Media Kampung – Albacete vs Granada menjadi sorotan pada pertandingan LaLiga Hypermotion minggu ini ketika Albacete Balompié mengalahkan Granada CF dengan skor meyakinkan 4-1 di Stadion Carlos Belmonte, memperkuat posisi 13 klasemen sementara Granada turun ke peringkat 14.
Pertandingan yang berlangsung pada 19 April 2026 dimulai dengan dominasi penguasaan bola Granada, namun Albacete memanfaatkan transisi cepat. Pada menit ke-10, Jonathan Gómez menerima umpan silang dari Fran Gámez dan menegaskan keunggulan pertama bagi Albacete.
Tak lama setelah itu, pada menit ke-15, Lluís López menambah dua gol beruntun setelah menerima layanan silang dari sisi kiri. Kedua gol tersebut memberi keunggulan 2-0 dan menegaskan tekanan ofensif Albacete dalam 15 menit pertama.
Granada berusaha bangkit pada menit ke-30 ketika Gonzalo Petit mencetak gol balasan lewat sundulan kepala setelah umpan dari Lorenzo Aguado, memperkecil selisih menjadi 2-1.
Respons cepat Albacete datang pada menit ke-71 ketika Samuel Obeng, penyerang asal Afrika, mengonversi sundulan kepala dari layanan Carlos Neva, mengembalikan keunggulan menjadi 3-1.
Gol penutup pertandingan dicetak oleh José Carlos Lazo pada menit ke-79 setelah menerima umpan silang dari Neva. Dengan hasil akhir 4-1, Albacete mengumpulkan tiga poin penting untuk mencapai total 47 poin.
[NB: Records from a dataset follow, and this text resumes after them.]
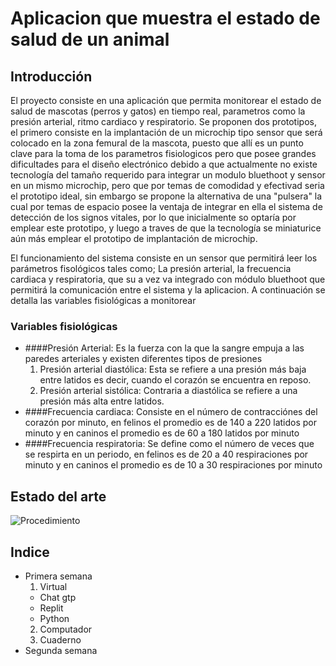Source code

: # Aplicacion que muestra el estado de salud de un animal
## Introducción
El proyecto consiste en una aplicación que permita monitorear el estado de salud de mascotas (perros y gatos) en tiempo real, parametros como la presión arterial, ritmo cardiaco y respiratorio. Se proponen dos prototipos, el primero consiste en la implantación de un microchip tipo sensor que será colocado en la zona femural de la mascota, puesto que allí es un punto clave para la toma de los parametros fisiologicos pero que posee grandes dificultades para el diseño electrónico debido a que actualmente no existe tecnología del tamaño requerido para integrar un modulo bluethoot y sensor en un mismo microchip, pero que por temas de comodidad y efectivad seria el prototipo ideal, sin embargo se propone la alternativa de una "pulsera" la cual por temas de espacio posee la ventaja de integrar en ella el sistema de detección de los signos vitales, por lo que inicialmente so optaría por emplear este prototipo, y luego a traves de que la tecnología se miniaturice aún más emplear el prototipo de implantación de microchip.

El funcionamiento del sistema consiste en un sensor que permitirá leer los parámetros fisológicos tales como; La presión arterial, la frecuencia cardiaca y respiratoria, que su a vez va integrado con módulo bluethoot que permitirá la comunicación entre el sistema y la aplicacion. A continuación se detalla las variables fisiológicas a monitorear 

### Variables fisiológicas
* ####Presión Arterial: Es la fuerza con la que la sangre empuja a las paredes arteriales y existen diferentes tipos de presiones
  1. Presión arterial diastólica: Esta se refiere a una presión más baja entre latidos es decir, cuando el corazón se encuentra en reposo.
  2. Presión arterial sistólica: Contraria a diastólica se refiere a una presión más alta entre latidos.
* ####Frecuencia cardiaca: Consiste en el número de contracciónes del corazón por minuto, en felinos el promedio es de 140 a 220 latidos por minuto y en caninos el       promedio es de 60 a 180 latidos por minuto
* ####Frecuencia respiratoria: Se define como el número de veces que se respirta en un periodo, en felinos es de 20 a 40 respiraciones por minuto y en caninos el promedio es de 10 a 30 respiraciones por minuto


## Estado del arte


![Procedimiento](https://bogota.gov.co/sites/default/files/inline-images/whatsapp-image-2021-06-22-at-16.50.42_0.jpeg)

## Indice
* Primera semana 
  1. Virtual
    - Chat gtp
    - Replit
    - Python
  2. Computador
  3. Cuaderno 
* Segunda semana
Statistik tim menunjukkan bahwa Albacete menguasai 58% penguasaan bola dan menciptakan 14 peluang tembakan, sementara Granada hanya mencatat 9 tembakan dengan 3 di antaranya tepat sasaran.
Penampilan kiper Raúl Lizoain tetap solid, melakukan lima penyelamatan penting, termasuk dua reflex pada menit ke-8 dan menit ke-46 yang berpotensi mengubah jalannya pertandingan.
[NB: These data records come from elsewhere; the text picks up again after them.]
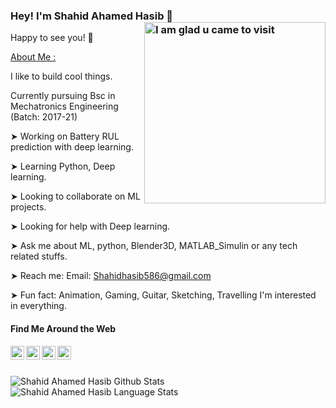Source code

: ### Hey! I'm Shahid Ahamed Hasib 👀 <img align="right" alt="I am glad u came to visit" src="https://media.giphy.com/media/g06HKnMmtK1aXurndU/giphy.gif" width="290">
Happy to see you! 🤩
<!--
Welcome to my page, I am [Shahid Ahamed Hasib](https://shahidhasib586.github.io/) :octocat:</br></br>
-->

<u>About Me :</u></br>

I like to build cool things.</br>

Currently pursuing Bsc in Mechatronics Engineering (Batch: 2017-21) </br>

➤ Working on Battery RUL prediction with deep learning.

➤ Learning Python, Deep learning.

➤ Looking to collaborate on ML projects.

➤ Looking for help with Deep learning.

➤ Ask me about ML, python, Blender3D, MATLAB_Simulin or any tech related stuffs.

➤ Reach me: Email: Shahidhasib586@gmail.com

➤ Fun fact: Animation, Gaming, Guitar, Sketching, Travelling I'm interested in everything.

#### Find Me Around the Web </br>
<a href="https://twitter.com/shahid_Hasib">
  <img align="left" alt="Hasib's Twitter" width="22px" src="https://cdn.jsdelivr.net/npm/simple-icons@v3/icons/twitter.svg" />
</a>
<a href="https://www.linkedin.com/in/shahid-ahamed-hasib-040591118/">
  <img align="left" alt="Hasib's Linkdein" width="22px" src="https://cdn.jsdelivr.net/npm/simple-icons@v3/icons/linkedin.svg" />
</a>
<a href="https://www.instagram.com/Shahid_Hasib/?hl=en">
  <img align="left" alt="Hasib's Instagram" width="22px" src="https://cdn.jsdelivr.net/npm/simple-icons@v3/icons/instagram.svg" />
</a>

<a href="https://www.facebook.com/Shahidahamed.hasib">
  <img align="left" alt="Hasib's Facebook" width="22px" src="https://cdn.jsdelivr.net/npm/simple-icons@v3/icons/facebook.svg" />
</a></br></br>



![Shahid Ahamed Hasib Github Stats](https://github-readme-stats.anuraghazra1.vercel.app/api?username=shahidhasib586&show_icons=true&include_all_commits=true&theme=radical)
![Shahid Ahamed Hasib Language Stats](https://github-readme-stats.anuraghazra1.vercel.app/api/top-langs/?username=shahidhasib586&layout=compact&theme=radical)


<!--
**Shahidhasib586/Shahidhasib586** is a ✨ _special_ ✨ repository because its `README.md` (this file) appears on your GitHub profile.

Here are some ideas to get you started:**
- 🔭 I’m currently working on Battery RUL prediction with deep learning.
- 🌱 I’m currently learning Python, Deep learning.
- 👯 I’m looking to collaborate on ML projects.
- 🤔 I’m looking for help with Deep learning.
- 💬 Ask me about ML, python, Blender3D, MATLAB_Simulin or any tech related stuffs.
- 📫 How to reach me: Email: Shahidhasib586@gmail.com, Facebook: https://fb.com/shahidahamed.hasib, Linkedin: https://linkedin.com/in/shahid-ahamed-hasib-040591118/
- 😄 Pronouns: He/His
- ⚡ Fun fact: Animation, Gaming, Guitar, Sketching, Travelling I'm interested in everything.
-->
Pelatih Albacete, Alberto González, memuji kesiapan mental timnya, menyatakan bahwa “kami mengeksekusi rencana taktis dengan disiplin, terutama dalam memanfaatkan ruang di sisi sayap.”
Di sisi lain, pelatih Granada, Pacheta, mengakui kesulitan tim dalam menyesuaikan taktik setelah cedera pemain kunci seperti Manu Lama, dan menegaskan perlunya perbaikan defensif menjelang sisa musim.
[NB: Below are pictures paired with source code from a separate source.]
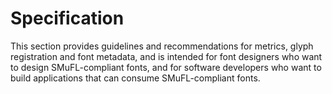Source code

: # Specification

This section provides guidelines and recommendations for metrics, glyph
registration and font metadata, and is intended for font designers who
want to design SMuFL-compliant fonts, and for software developers who
want to build applications that can consume SMuFL-compliant fonts.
Klasemen setelah pertandingan menempatkan Albacete pada posisi ke-13 dengan 47 poin, mengamankan zona aman dari zona degradasi. Granada berada di posisi ke-14 dengan 45 poin, masih berjuang menghindari zona turun.
Pertandingan selanjutnya Albacete akan menghadapi SD Eibar pada 20 April 2026, sementara Granada dijadwalkan melawan Real Zaragoza pada akhir pekan yang sama, keduanya berupaya memperbaiki posisi masing-masing.
Artikel ini dipublikasikan oleh Media Kampung.